Top of Data for analysis
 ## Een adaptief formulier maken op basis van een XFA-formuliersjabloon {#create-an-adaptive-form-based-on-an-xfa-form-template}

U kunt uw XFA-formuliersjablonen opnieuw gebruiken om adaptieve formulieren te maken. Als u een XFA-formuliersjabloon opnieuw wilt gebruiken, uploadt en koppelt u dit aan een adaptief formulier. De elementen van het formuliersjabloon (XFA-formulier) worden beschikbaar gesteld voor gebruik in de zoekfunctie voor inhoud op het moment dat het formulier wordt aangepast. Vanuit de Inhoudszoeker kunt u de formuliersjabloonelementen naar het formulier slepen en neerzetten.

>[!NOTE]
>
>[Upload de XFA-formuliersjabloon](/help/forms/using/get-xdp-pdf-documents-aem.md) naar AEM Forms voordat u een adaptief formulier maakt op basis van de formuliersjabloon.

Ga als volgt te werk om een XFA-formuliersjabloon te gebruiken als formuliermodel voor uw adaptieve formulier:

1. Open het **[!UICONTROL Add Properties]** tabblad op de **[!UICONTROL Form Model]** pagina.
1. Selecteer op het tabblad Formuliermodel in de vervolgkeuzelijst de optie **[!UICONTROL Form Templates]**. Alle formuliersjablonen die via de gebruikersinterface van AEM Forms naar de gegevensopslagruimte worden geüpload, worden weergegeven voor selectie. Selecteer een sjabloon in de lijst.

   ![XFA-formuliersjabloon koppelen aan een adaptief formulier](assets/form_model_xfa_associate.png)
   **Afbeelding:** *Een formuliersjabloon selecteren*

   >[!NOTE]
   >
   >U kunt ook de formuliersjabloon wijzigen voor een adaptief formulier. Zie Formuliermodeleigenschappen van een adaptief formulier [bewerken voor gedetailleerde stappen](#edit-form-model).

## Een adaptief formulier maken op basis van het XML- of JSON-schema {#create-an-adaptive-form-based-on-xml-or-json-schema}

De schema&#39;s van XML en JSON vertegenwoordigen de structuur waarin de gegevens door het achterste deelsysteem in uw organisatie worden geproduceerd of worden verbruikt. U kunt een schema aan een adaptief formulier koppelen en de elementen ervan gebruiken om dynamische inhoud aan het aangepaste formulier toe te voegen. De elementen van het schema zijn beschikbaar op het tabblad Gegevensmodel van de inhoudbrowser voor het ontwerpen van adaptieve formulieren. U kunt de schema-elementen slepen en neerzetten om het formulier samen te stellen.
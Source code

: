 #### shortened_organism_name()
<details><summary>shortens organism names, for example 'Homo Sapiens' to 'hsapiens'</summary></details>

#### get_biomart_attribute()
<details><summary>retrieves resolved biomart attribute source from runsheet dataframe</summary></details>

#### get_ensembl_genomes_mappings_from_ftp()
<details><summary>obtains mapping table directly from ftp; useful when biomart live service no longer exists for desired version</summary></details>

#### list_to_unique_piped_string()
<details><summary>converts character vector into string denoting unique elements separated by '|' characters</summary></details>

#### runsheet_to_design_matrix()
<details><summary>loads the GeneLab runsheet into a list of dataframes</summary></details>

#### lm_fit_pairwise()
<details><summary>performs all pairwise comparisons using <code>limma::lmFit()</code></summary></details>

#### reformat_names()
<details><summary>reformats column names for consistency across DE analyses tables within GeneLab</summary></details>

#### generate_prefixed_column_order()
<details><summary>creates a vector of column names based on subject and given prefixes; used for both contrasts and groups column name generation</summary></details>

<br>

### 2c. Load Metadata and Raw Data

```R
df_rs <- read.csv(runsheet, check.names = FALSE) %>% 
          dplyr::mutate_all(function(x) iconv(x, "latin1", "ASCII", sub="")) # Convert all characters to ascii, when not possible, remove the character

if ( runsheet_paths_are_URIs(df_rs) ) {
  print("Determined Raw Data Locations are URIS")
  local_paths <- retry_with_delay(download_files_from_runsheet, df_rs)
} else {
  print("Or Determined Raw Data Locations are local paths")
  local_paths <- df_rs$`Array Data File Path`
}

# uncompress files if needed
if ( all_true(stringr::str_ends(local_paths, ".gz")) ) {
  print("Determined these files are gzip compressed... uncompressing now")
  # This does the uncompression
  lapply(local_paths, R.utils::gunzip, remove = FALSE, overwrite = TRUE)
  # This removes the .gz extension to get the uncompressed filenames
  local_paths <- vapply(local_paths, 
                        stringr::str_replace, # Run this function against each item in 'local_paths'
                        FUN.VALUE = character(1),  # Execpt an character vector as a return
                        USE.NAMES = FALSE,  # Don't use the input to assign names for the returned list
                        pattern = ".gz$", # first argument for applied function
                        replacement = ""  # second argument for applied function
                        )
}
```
Bottom of Data for analysis
A faithful retyping of every entry above is the task.

- Expected answer -
 ## Een adaptief formulier maken op basis van een XFA-formuliersjabloon {#create-an-adaptive-form-based-on-an-xfa-form-template}

U kunt uw XFA-formuliersjablonen opnieuw gebruiken om adaptieve formulieren te maken. Als u een XFA-formuliersjabloon opnieuw wilt gebruiken, uploadt en koppelt u dit aan een adaptief formulier. De elementen van het formuliersjabloon (XFA-formulier) worden beschikbaar gesteld voor gebruik in de zoekfunctie voor inhoud op het moment dat het formulier wordt aangepast. Vanuit de Inhoudszoeker kunt u de formuliersjabloonelementen naar het formulier slepen en neerzetten.

>[!NOTE]
>
>[Upload de XFA-formuliersjabloon](/help/forms/using/get-xdp-pdf-documents-aem.md) naar AEM Forms voordat u een adaptief formulier maakt op basis van de formuliersjabloon.

Ga als volgt te werk om een XFA-formuliersjabloon te gebruiken als formuliermodel voor uw adaptieve formulier:

1. Open het **[!UICONTROL Add Properties]** tabblad op de **[!UICONTROL Form Model]** pagina.
1. Selecteer op het tabblad Formuliermodel in de vervolgkeuzelijst de optie **[!UICONTROL Form Templates]**. Alle formuliersjablonen die via de gebruikersinterface van AEM Forms naar de gegevensopslagruimte worden geüpload, worden weergegeven voor selectie. Selecteer een sjabloon in de lijst.

   ![XFA-formuliersjabloon koppelen aan een adaptief formulier](assets/form_model_xfa_associate.png)
   **Afbeelding:** *Een formuliersjabloon selecteren*

   >[!NOTE]
   >
   >U kunt ook de formuliersjabloon wijzigen voor een adaptief formulier. Zie Formuliermodeleigenschappen van een adaptief formulier [bewerken voor gedetailleerde stappen](#edit-form-model).

## Een adaptief formulier maken op basis van het XML- of JSON-schema {#create-an-adaptive-form-based-on-xml-or-json-schema}

De schema&#39;s van XML en JSON vertegenwoordigen de structuur waarin de gegevens door het achterste deelsysteem in uw organisatie worden geproduceerd of worden verbruikt. U kunt een schema aan een adaptief formulier koppelen en de elementen ervan gebruiken om dynamische inhoud aan het aangepaste formulier toe te voegen. De elementen van het schema zijn beschikbaar op het tabblad Gegevensmodel van de inhoudbrowser voor het ontwerpen van adaptieve formulieren. U kunt de schema-elementen slepen en neerzetten om het formulier samen te stellen.
Source code

: #### shortened_organism_name()
<details><summary>shortens organism names, for example 'Homo Sapiens' to 'hsapiens'</summary></details>

#### get_biomart_attribute()
<details><summary>retrieves resolved biomart attribute source from runsheet dataframe</summary></details>

#### get_ensembl_genomes_mappings_from_ftp()
<details><summary>obtains mapping table directly from ftp; useful when biomart live service no longer exists for desired version</summary></details>

#### list_to_unique_piped_string()
<details><summary>converts character vector into string denoting unique elements separated by '|' characters</summary></details>

#### runsheet_to_design_matrix()
<details><summary>loads the GeneLab runsheet into a list of dataframes</summary></details>

#### lm_fit_pairwise()
<details><summary>performs all pairwise comparisons using <code>limma::lmFit()</code></summary></details>

#### reformat_names()
<details><summary>reformats column names for consistency across DE analyses tables within GeneLab</summary></details>

#### generate_prefixed_column_order()
<details><summary>creates a vector of column names based on subject and given prefixes; used for both contrasts and groups column name generation</summary></details>

<br>

### 2c. Load Metadata and Raw Data

```R
df_rs <- read.csv(runsheet, check.names = FALSE) %>% 
          dplyr::mutate_all(function(x) iconv(x, "latin1", "ASCII", sub="")) # Convert all characters to ascii, when not possible, remove the character

if ( runsheet_paths_are_URIs(df_rs) ) {
  print("Determined Raw Data Locations are URIS")
  local_paths <- retry_with_delay(download_files_from_runsheet, df_rs)
} else {
  print("Or Determined Raw Data Locations are local paths")
  local_paths <- df_rs$`Array Data File Path`
}

# uncompress files if needed
if ( all_true(stringr::str_ends(local_paths, ".gz")) ) {
  print("Determined these files are gzip compressed... uncompressing now")
  # This does the uncompression
  lapply(local_paths, R.utils::gunzip, remove = FALSE, overwrite = TRUE)
  # This removes the .gz extension to get the uncompressed filenames
  local_paths <- vapply(local_paths, 
                        stringr::str_replace, # Run this function against each item in 'local_paths'
                        FUN.VALUE = character(1),  # Execpt an character vector as a return
                        USE.NAMES = FALSE,  # Don't use the input to assign names for the returned list
                        pattern = ".gz$", # first argument for applied function
                        replacement = ""  # second argument for applied function
                        )
}
```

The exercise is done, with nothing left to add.